Rozdział VII cz.I

942 30 2
                                    

Następnego dnia obudziłam się na totalnym kacu, powoli się podniosłam do pozycji siedzącej i zobaczyłam że wokół mojego łóżka jest jeden wielki burdel, moje ubrania i dwie puste butelki po winie, gdybym ja jeszcze pamiętała jak do tego doszło. Wstałam na nogi i jako tako ominęłam bałagan i ruszyłam do łazienki, wzięłam szybki prysznic i owinięta ręcznikiem wyszłam z łazienki.

- Vi musimy porozmawiać. - Powiedział Jace wchodząc do pokoju bez pukania.

- Jasne nie krępuj się. - Mruknęłam podchodząc do szafy a blondyn momentalnie się odwrócił plecami do mnie.

- Pójdziesz z nami na posterunek policji ? Wiemy gdzie jest kielich. 

- Ehh jak już potrzebujecie pomocy specjalisty, ogarnę się i przyjdę. - Odparłam wyciągając odpowiedni ubrania.

- Okej to my będziemy czekać w centrum dowodzenia.- Powiedział i wyszedł nie odwracając sie do mnie, razem z ubraniami poszłam do łazienki i po 30 minutach byłam w drodze do centrum.

- Cześć wszystkim. - Odezwałam się dochodząc do Jace'a i Clary.

- Cześć, Jezu jak ty wyglądasz dobrze się czujesz? - Zapytał z lekkim śmiechem Jace.
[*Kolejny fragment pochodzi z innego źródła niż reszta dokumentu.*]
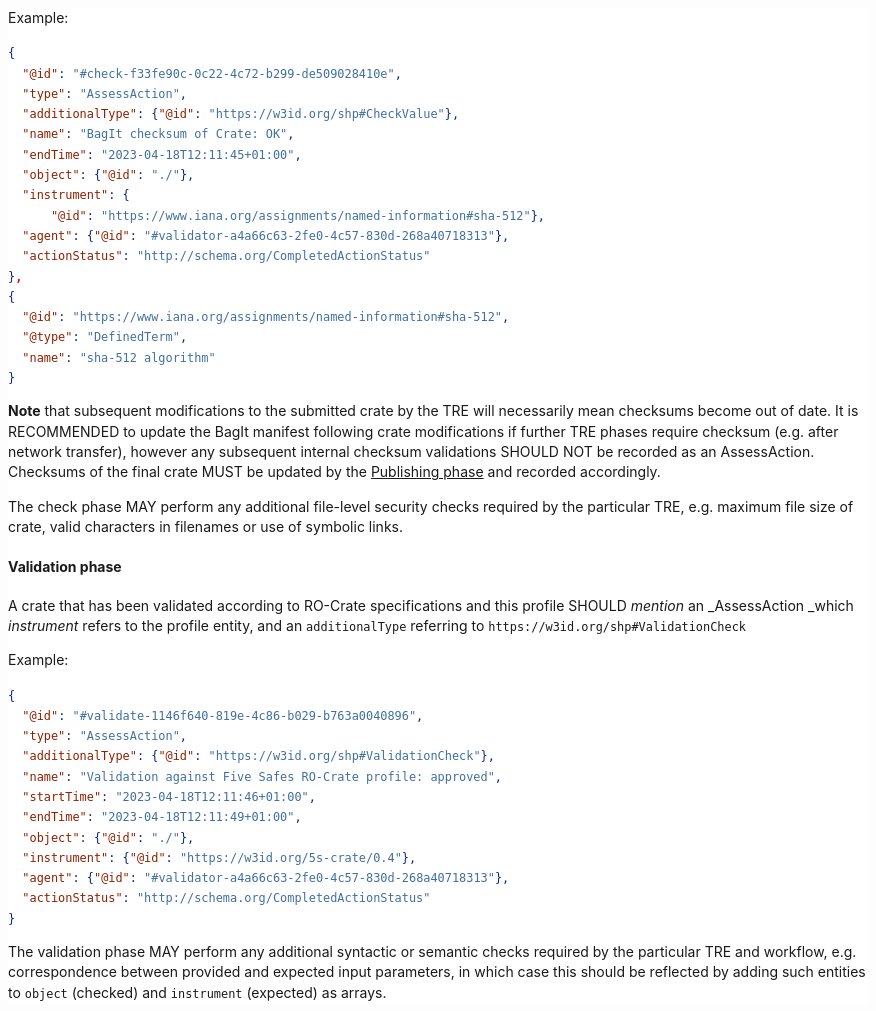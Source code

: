 Example: 

```json
{
  "@id": "#check-f33fe90c-0c22-4c72-b299-de509028410e",
  "type": "AssessAction",
  "additionalType": {"@id": "https://w3id.org/shp#CheckValue"},
  "name": "BagIt checksum of Crate: OK",
  "endTime": "2023-04-18T12:11:45+01:00",
  "object": {"@id": "./"},
  "instrument": {
      "@id": "https://www.iana.org/assignments/named-information#sha-512"},
  "agent": {"@id": "#validator-a4a66c63-2fe0-4c57-830d-268a40718313"},
  "actionStatus": "http://schema.org/CompletedActionStatus"
},
{
  "@id": "https://www.iana.org/assignments/named-information#sha-512",
  "@type": "DefinedTerm",
  "name": "sha-512 algorithm"
}
```

**Note** that subsequent modifications to the submitted crate by the TRE will necessarily mean checksums become out of date. It is RECOMMENDED to update the BagIt manifest following crate modifications if further TRE phases require checksum (e.g. after network transfer), however any subsequent internal checksum validations SHOULD NOT be recorded as an AssessAction. Checksums of the final crate MUST be updated by the [Publishing phase](#publishing-phase) and recorded accordingly.

The check phase MAY perform any additional file-level security checks required by the particular TRE, e.g. maximum file size of crate, valid characters in filenames or use of symbolic links.


#### Validation phase

A crate that has been validated according to RO-Crate specifications and this profile SHOULD _mention_ an _AssessAction _which _instrument_ refers to the profile entity, and an `additionalType` referring to `https://w3id.org/shp#ValidationCheck`

Example:

```json
{  
  "@id": "#validate-1146f640-819e-4c86-b029-b763a0040896",
  "type": "AssessAction",
  "additionalType": {"@id": "https://w3id.org/shp#ValidationCheck"},
  "name": "Validation against Five Safes RO-Crate profile: approved",
  "startTime": "2023-04-18T12:11:46+01:00",
  "endTime": "2023-04-18T12:11:49+01:00",
  "object": {"@id": "./"},
  "instrument": {"@id": "https://w3id.org/5s-crate/0.4"},
  "agent": {"@id": "#validator-a4a66c63-2fe0-4c57-830d-268a40718313"},
  "actionStatus": "http://schema.org/CompletedActionStatus"
}
```

The validation phase MAY perform any additional syntactic or semantic checks required by the particular TRE and workflow, e.g. correspondence between provided and expected input parameters, in which case this should be reflected by adding such entities to `object` (checked) and `instrument` (expected) as arrays.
- Czuję się tak jak wyglądam. 

- Dobra skupmy się, sprawa wygląda tak że Clary i ja wchodzimy jako pierwsi a ty będziesz ubezpieczać. - Powiedział Jace nachylając się i szepcząc.

- Aha czyli nie legal ? 

- Tak, więc zrobimy to dyskretnie. - Odparł Jace.

- A czemu tylko we trójkę a nie w piątkę ?

- Bo Alec nigdy się nie zgodzi na to, a Izzy jest zajęta. - Wyjaśniła mi ruda.

- Okej, to do roboty. - Mruknęłam i wyszliśmy z budynku, a przed nim czekał na nas Luke, prychnęłam pod nosem i wsiedliśmy do jego auta. 

Po 30 minutowej jeździe byliśmy pod komisariatem.

- Karty są w moim biurku. - Oznajmił mężczyzna wysiadając z auta a my razem z nim.

- To na co czekamy ? - Jace się wyrwał do przodu ale zdążyłam go zatrzymać.

- Spokojnie, unikniemy niepotrzebnej uwagi jeśli zrobię to sam. - Odezwał się Luke stając na przeciw blondyna.

- Poczekamy tutaj. - Oznajmiła Clary.

- Wielka misja, czekanie pod przyziemnym komisariatem. - Mruknęłam splatając ręce na klatce piersiowej.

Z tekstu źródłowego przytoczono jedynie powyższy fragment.